Abruptio placenta is also known as placental abruption. So what does this mean? it is when the placenta detaches from the uterine wall prior to delivery. Remember the placenta is the life line. If we lose that prior to delivery then the fetus loses its oxygen source. So this is an emergency!

Our assessment of this patient is going to be bleeding. An abruption can cause massive bleeding. So the placenta is an organ and it is really attached into the uterus so if it becomes detached it is going to bleed! So bleeding could be internal if incomplete separation because it builds up behind or external if complete separation and the bleeding will ooze out. You can see how in this image there external bleeding or internal where it builds up behind. When this happens there is a decrease in perfusion of oxygen and nutrients to the fetus because placenta can no longer deliver because it loses its source. So there will be late decelerations or fetal bradycardia. This patient with an abruption will have painful bleeding so different than a previa which is painless bleeding. The abdomen can get rigid and board-like as it fills with blood. Maternal shock symptoms could also occur on assessment because of blood loss. Sometimes the abruption is suspected and perhaps the patient is 10 centimeters so if this is the case they might just try to deliver vaginially if they think they can deliver quickly and the baby is doing semi ok. We’ve had patients do that or we a few times have had a patient who comes to the unit for abdominal pain and when they are put on the monitor there is fetal bradycardia and they are immediately delivered in the OR because of a suspected abruption.

Management is going to be a lot of monitoring. We are going to monitor mom’s vitals for shock symptoms. Does she have abdominal pain or rigidity occurring? Or how about any bleeding? If moms abdomen is filling with blood you might notice a change in the fundal height. We monitor the baby for heart tones and pattern. Is there decelerations? This would be late decelerations or bradycardia showing us fetal stress. We need to prepare for delivery.

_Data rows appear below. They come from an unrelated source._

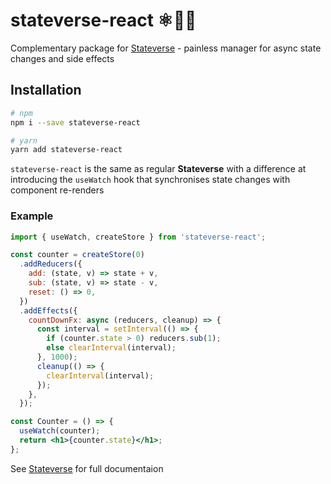 # stateverse-react ⚛👩‍🚀

Complementary package for [Stateverse](https://github.com/fkrasnowski/stateverse) - painless manager for async state changes and side effects

## Installation

```sh
# npm
npm i --save stateverse-react

# yarn
yarn add stateverse-react
```

`stateverse-react` is the same as regular **Stateverse** with a difference at introducing the `useWatch` hook that synchronises state changes with component re-renders

### Example

```jsx
import { useWatch, createStore } from 'stateverse-react';

const counter = createStore(0)
  .addReducers({
    add: (state, v) => state + v,
    sub: (state, v) => state - v,
    reset: () => 0,
  })
  .addEffects({
    countDownFx: async (reducers, cleanup) => {
      const interval = setInterval(() => {
        if (counter.state > 0) reducers.sub(1);
        else clearInterval(interval);
      }, 1000);
      cleanup(() => {
        clearInterval(interval);
      });
    },
  });

const Counter = () => {
  useWatch(counter);
  return <h1>{counter.state}</h1>;
};
```

See [Stateverse](https://github.com/fkrasnowski/stateverse) for full documentaion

If it is only a partial abruption then they might be able to deliver vaginally depending on how far along she is and how the fetus is tolerating it. Otherwise we go to the OR for a c-section. We need to keep monitoring for severe complications like DIC and postpartum hemorrhage. You can review those lessons for more information on those complications. Our last management piece is to restore the lost volume so administer IV fluids or blood products to restore this volume.

The patient is going to be educated from the beginning of pregnancy that there are days that she just isn’t going to feel well. It is just the nature of the beast. She will feel sick and tired and have no motivation to do anything. We don’t need her to call the office everytime this happens but we do need her to know that if she ever has bleeding or severe abdominal pain then it is really important that she calls for those reasons.

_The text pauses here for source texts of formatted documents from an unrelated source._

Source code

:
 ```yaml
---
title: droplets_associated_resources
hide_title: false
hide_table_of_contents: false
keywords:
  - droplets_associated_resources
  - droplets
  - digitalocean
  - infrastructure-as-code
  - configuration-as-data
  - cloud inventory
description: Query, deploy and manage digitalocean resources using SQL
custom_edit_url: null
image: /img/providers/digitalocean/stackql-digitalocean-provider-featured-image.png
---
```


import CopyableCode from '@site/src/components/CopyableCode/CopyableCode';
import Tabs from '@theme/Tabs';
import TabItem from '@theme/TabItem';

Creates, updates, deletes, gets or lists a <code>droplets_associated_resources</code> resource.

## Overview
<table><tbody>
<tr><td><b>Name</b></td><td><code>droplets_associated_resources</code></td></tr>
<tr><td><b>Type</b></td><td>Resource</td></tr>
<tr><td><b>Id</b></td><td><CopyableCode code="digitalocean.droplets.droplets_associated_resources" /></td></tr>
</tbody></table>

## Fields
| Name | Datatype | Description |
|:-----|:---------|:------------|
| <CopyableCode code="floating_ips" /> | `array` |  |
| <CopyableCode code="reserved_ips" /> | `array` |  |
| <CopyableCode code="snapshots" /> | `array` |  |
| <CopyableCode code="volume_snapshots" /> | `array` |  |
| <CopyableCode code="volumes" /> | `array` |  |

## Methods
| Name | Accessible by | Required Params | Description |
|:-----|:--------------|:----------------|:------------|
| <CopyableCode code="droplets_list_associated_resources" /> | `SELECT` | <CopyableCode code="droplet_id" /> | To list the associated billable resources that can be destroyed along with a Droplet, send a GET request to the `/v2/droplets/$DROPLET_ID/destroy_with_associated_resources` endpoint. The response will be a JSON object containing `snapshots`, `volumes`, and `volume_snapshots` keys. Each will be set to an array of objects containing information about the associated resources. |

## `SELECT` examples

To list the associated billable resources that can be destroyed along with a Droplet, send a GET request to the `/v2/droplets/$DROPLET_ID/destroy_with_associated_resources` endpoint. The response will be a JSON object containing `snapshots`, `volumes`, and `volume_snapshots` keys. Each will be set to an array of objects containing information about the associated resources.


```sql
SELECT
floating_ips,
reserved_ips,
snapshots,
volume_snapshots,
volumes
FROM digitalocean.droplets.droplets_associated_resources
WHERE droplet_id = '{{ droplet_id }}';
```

Perfusion and safety are our nursing concepts, Perfusion because if the placenta becomes detached we have a perfusion issue. Safety because we are concerned about the safety of the mom and baby.
Now onto our key points. Abruptio placenta is a a medical emergency. The placenta separates from the uterus before delivery. We can not have that happen! Symptoms are severe abdominal pain, bleeding, and non-reassuring fetal heart tones. And our treatment will be c-section and volume replacement.

Make sure you check out the resources attached to this lesson and compare and contrast the symptoms of this with previa. Now, go out and be your best selves today. And, as always, happy nursing.